*ASSIGNMENT:* Starting at the line that contains "armazena os elementos", quote each line exactly through the last line of the entries, both included.

Stored entries:
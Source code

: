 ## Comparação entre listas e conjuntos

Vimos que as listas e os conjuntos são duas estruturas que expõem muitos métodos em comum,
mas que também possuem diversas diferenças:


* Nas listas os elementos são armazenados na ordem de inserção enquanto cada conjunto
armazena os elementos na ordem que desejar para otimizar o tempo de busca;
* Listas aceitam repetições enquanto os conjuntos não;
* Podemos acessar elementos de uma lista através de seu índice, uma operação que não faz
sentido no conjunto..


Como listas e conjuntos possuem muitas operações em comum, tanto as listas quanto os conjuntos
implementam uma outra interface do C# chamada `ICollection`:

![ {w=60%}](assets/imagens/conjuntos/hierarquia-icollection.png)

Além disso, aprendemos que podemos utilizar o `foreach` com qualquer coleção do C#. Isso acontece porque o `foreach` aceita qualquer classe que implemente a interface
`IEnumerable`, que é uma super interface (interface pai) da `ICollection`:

*EXERCISE SOLUTION:*
armazena os elementos na ordem que desejar para otimizar o tempo de busca;
* Listas aceitam repetições enquanto os conjuntos não;
* Podemos acessar elementos de uma lista através de seu índice, uma operação que não faz
sentido no conjunto..


Como listas e conjuntos possuem muitas operações em comum, tanto as listas quanto os conjuntos
implementam uma outra interface do C# chamada `ICollection`:

![ {w=60%}](assets/imagens/conjuntos/hierarquia-icollection.png)

Além disso, aprendemos que podemos utilizar o `foreach` com qualquer coleção do C#. Isso acontece porque o `foreach` aceita qualquer classe que implemente a interface
`IEnumerable`, que é uma super interface (interface pai) da `ICollection`:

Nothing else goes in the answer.